For pharmacokinetic evaluation, plasma samples were analyzed for concentrations of alpha1-PI using (a) a potency (functional activity) assay to measure only the active concentration of protein capable of inhibiting neutrophil elastase (via a colorimetric method ), and (b) a content (antigenic) assay based on immunoprecipitation of soluble alpha1-PI antigen, using a corresponding alpha1-PI antiserum to measure both functionally active and inactive forms of the protein (by immunonephelometry [Behring Nephelometer BNII]). Both validated assays were applied to the analysis of each plasma sample. The concentration data are reported in the unit of mg/mL, and also in the unit of μM from the content assay in conformance with historical data. For the potency assay, the conversion factor is 1 mg/mL alpha1-PI equivalent to 19.2 μM. For the content assay, 1 mg/mL alpha1-PI is equivalent to 22.6 μM. The lower limit of quantification for alpha1-PI in plasma using the potency assay was 0.007 mg/mL and 0.07 mg/mL using the content assay.
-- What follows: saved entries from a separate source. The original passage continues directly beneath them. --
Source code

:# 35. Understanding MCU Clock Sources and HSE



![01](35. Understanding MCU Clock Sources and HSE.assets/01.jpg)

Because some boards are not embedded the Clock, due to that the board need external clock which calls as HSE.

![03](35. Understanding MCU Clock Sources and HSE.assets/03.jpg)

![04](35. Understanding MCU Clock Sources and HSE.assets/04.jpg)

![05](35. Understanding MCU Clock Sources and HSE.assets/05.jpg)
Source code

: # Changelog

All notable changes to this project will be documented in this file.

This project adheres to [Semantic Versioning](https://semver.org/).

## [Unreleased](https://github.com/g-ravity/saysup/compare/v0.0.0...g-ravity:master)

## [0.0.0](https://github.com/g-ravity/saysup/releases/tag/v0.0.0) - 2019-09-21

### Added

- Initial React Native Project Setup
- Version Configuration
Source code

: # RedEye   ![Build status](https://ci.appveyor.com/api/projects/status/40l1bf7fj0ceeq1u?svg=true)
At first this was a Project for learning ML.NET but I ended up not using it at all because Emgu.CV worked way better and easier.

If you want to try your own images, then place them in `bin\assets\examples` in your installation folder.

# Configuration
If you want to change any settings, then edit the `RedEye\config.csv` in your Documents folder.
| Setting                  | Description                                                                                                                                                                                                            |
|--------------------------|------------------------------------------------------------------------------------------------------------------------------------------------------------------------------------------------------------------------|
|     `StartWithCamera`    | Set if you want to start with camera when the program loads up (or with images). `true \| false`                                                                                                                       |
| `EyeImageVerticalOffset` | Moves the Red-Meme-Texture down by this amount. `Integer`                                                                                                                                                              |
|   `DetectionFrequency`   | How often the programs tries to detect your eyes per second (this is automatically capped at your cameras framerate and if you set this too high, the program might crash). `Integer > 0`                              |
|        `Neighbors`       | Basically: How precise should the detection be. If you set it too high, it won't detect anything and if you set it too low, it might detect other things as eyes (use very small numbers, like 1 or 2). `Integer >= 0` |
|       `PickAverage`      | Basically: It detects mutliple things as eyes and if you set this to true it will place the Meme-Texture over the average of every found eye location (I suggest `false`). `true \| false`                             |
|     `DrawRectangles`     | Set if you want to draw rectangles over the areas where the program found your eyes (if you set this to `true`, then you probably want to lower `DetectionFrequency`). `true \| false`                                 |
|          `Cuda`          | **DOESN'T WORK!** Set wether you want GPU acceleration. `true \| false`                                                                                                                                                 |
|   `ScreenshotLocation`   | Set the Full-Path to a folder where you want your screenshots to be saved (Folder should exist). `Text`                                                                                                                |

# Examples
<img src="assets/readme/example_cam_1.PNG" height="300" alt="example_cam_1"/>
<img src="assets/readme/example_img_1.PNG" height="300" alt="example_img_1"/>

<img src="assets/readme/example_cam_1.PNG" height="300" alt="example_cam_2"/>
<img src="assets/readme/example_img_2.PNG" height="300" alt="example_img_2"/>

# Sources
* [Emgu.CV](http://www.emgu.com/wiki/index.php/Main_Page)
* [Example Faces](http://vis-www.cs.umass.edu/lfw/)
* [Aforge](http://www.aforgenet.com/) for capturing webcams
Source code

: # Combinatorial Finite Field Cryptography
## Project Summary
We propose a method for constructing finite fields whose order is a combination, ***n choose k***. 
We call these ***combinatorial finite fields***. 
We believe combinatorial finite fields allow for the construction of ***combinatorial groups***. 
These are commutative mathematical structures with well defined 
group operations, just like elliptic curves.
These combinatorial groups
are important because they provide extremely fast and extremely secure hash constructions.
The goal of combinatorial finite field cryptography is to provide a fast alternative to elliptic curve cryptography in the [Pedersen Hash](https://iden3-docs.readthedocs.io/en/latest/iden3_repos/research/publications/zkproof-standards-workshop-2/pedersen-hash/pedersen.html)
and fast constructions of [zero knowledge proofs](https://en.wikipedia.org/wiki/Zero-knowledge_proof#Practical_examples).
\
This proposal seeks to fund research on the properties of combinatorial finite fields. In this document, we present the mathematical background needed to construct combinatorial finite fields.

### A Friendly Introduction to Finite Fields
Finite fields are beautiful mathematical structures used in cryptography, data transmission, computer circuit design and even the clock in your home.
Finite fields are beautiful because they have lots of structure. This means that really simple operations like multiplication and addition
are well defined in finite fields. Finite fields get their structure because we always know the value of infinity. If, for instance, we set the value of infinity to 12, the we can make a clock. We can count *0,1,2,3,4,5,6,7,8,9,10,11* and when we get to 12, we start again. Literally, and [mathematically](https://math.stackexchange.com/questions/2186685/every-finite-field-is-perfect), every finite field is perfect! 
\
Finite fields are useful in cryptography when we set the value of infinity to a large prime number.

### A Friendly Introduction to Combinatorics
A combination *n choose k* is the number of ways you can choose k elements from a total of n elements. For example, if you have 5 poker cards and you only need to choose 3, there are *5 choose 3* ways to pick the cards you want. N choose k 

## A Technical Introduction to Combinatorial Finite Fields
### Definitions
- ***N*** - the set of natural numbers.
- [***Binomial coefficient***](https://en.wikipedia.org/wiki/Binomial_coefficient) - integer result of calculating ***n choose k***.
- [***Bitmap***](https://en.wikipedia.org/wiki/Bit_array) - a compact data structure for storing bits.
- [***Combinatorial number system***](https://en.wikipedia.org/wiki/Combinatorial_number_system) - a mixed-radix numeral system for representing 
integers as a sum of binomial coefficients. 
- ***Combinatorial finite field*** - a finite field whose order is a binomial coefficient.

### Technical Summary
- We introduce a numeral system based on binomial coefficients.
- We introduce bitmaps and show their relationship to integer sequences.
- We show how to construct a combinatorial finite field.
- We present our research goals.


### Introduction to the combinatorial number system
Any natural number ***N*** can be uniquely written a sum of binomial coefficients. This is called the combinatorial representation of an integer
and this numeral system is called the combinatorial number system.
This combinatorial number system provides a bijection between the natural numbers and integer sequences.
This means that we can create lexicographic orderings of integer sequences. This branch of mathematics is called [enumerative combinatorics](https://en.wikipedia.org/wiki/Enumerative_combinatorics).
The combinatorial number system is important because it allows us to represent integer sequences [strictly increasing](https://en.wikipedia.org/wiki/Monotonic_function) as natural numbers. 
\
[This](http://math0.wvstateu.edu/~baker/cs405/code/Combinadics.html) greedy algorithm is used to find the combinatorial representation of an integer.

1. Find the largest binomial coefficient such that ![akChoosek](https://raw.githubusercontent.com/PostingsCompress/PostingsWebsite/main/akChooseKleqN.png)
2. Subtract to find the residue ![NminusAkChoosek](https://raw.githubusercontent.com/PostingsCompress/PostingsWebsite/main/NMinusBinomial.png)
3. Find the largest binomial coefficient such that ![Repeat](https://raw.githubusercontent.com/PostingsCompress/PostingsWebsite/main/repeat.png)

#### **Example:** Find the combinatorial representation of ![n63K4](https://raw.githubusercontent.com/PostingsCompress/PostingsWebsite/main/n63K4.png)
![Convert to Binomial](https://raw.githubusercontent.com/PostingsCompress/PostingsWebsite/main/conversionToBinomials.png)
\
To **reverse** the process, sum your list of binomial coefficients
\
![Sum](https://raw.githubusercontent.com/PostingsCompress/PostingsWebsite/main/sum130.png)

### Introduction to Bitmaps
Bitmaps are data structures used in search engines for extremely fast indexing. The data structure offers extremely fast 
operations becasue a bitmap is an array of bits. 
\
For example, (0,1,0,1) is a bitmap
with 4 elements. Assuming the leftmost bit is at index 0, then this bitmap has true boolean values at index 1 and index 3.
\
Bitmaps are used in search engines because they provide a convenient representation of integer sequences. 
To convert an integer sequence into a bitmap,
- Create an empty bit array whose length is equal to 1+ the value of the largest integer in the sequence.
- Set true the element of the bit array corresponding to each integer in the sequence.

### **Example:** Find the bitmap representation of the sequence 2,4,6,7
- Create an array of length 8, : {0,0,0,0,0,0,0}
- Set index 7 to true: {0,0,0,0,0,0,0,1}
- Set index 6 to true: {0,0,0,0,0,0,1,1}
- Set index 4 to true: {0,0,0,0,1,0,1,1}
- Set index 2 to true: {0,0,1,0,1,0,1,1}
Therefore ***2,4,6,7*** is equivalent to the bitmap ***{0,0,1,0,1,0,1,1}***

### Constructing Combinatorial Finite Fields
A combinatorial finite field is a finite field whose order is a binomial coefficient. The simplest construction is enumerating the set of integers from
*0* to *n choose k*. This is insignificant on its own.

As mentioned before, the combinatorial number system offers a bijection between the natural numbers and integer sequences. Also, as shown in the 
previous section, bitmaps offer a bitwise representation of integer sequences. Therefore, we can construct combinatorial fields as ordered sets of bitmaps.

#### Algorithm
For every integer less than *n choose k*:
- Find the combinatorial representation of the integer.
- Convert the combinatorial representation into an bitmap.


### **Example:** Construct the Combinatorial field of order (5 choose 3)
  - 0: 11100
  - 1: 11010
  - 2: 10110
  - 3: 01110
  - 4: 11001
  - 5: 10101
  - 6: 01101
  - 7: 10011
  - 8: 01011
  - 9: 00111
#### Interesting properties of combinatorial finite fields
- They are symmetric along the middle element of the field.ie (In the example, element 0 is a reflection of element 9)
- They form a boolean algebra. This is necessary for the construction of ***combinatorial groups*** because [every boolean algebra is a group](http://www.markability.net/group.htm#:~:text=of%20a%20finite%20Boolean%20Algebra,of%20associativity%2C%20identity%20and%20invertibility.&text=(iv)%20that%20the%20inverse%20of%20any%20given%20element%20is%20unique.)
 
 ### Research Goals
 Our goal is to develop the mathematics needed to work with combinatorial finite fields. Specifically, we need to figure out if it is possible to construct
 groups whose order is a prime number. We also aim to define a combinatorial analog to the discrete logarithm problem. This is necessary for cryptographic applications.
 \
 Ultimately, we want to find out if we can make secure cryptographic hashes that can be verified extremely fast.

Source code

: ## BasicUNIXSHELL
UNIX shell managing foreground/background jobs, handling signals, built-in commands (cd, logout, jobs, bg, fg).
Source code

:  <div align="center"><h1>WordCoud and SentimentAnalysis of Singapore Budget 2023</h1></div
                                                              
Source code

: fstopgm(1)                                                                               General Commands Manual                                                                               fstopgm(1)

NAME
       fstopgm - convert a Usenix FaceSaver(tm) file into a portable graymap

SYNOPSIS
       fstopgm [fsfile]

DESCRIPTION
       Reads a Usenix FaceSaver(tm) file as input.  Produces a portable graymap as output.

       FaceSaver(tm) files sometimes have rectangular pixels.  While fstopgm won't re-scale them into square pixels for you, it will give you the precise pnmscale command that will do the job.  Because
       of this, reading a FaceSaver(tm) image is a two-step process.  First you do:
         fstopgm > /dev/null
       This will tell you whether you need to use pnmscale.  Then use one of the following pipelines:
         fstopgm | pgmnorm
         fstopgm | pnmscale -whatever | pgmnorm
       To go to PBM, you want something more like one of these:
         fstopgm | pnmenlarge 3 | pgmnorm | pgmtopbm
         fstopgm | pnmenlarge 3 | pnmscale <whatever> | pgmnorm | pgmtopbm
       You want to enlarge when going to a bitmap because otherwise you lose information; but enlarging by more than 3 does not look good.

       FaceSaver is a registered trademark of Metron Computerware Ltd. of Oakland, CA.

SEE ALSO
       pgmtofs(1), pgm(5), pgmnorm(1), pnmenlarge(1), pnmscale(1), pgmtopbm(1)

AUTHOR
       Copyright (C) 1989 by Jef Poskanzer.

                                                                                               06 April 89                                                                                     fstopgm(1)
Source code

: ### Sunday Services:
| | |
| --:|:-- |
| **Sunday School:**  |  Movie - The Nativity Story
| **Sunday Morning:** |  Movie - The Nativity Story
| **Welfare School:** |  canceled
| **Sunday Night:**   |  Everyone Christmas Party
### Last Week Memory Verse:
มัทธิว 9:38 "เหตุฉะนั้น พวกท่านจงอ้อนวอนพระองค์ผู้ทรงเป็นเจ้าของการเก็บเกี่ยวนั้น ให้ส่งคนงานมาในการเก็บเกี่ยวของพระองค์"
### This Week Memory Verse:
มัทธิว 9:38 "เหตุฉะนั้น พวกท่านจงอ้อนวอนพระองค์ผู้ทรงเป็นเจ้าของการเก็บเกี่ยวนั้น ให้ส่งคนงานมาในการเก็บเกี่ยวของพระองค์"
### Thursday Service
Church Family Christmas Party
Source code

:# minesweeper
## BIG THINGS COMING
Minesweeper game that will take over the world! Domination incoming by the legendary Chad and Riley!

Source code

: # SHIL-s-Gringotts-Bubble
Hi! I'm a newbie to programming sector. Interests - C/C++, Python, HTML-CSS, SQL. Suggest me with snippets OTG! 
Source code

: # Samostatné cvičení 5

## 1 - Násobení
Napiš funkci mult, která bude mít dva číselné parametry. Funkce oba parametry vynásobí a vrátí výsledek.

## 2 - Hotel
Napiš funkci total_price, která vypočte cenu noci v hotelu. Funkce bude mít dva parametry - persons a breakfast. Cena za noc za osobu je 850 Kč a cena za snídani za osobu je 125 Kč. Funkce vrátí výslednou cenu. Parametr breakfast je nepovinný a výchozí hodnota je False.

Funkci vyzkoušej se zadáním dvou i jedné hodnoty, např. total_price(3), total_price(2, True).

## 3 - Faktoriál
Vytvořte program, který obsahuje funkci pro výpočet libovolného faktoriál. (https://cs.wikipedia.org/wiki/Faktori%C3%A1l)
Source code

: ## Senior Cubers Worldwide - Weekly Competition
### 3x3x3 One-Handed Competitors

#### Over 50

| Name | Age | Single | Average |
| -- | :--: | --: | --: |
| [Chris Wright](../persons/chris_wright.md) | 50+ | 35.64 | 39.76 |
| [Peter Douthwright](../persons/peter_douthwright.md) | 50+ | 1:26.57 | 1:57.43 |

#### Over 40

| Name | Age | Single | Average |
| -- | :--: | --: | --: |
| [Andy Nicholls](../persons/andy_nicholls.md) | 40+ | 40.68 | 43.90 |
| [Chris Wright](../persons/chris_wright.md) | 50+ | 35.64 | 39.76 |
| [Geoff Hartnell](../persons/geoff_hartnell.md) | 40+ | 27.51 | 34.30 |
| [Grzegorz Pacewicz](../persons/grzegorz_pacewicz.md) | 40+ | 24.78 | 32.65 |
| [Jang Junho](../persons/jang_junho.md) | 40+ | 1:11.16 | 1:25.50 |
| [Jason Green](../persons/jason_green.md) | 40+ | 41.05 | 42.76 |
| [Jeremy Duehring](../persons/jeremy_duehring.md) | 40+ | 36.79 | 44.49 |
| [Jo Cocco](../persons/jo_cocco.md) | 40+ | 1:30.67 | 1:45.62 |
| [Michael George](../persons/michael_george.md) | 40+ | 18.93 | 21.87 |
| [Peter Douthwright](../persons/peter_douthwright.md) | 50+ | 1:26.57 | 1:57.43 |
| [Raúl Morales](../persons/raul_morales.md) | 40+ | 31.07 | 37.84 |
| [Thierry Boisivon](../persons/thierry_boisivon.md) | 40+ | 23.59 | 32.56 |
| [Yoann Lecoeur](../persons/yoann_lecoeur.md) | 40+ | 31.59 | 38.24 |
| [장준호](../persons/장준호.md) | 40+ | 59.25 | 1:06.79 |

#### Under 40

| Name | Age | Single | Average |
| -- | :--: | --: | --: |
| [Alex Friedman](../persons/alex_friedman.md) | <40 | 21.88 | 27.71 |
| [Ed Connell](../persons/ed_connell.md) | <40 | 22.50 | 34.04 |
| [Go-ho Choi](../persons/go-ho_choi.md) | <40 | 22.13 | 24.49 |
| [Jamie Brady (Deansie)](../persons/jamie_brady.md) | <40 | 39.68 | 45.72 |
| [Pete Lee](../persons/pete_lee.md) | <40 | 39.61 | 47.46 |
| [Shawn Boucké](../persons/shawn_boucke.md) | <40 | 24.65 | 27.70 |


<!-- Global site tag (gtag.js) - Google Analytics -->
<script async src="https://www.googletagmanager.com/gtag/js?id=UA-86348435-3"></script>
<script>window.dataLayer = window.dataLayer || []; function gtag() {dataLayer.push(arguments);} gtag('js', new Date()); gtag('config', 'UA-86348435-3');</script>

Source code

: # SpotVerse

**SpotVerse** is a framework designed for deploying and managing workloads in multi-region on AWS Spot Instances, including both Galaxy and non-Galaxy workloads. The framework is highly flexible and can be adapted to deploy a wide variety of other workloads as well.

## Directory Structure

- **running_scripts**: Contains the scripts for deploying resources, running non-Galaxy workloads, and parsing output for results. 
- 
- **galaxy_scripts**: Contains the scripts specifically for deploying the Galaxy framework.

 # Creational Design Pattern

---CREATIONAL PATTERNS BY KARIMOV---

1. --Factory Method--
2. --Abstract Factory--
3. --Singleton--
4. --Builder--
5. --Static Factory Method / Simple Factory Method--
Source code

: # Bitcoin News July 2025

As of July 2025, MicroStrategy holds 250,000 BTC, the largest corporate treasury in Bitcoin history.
Only the results of the potency assay were used for primary statistical analyses to determine pharmacokinetic comparability between the 2 treatments. The primary pharmacokinetic parameter used for treatment comparison was the area under the plasma alpha1-PI concentration versus time curve over 7 days' post-infusion (AUC0-7 days) at steady state (ie, after the last dose administered in each treatment period). Using the potency assay results for the primary pharmacokinetic parameter eliminates the inherent bias in plasma concentrations of total antigenic alpha1-PI between the 2 products with different antigenic content but administered at the same dose based on potency. Since the content assay has been used historically to report serum levels of alpha1-PI, especially trough levels, it was also performed to provide supportive data for historical comparison.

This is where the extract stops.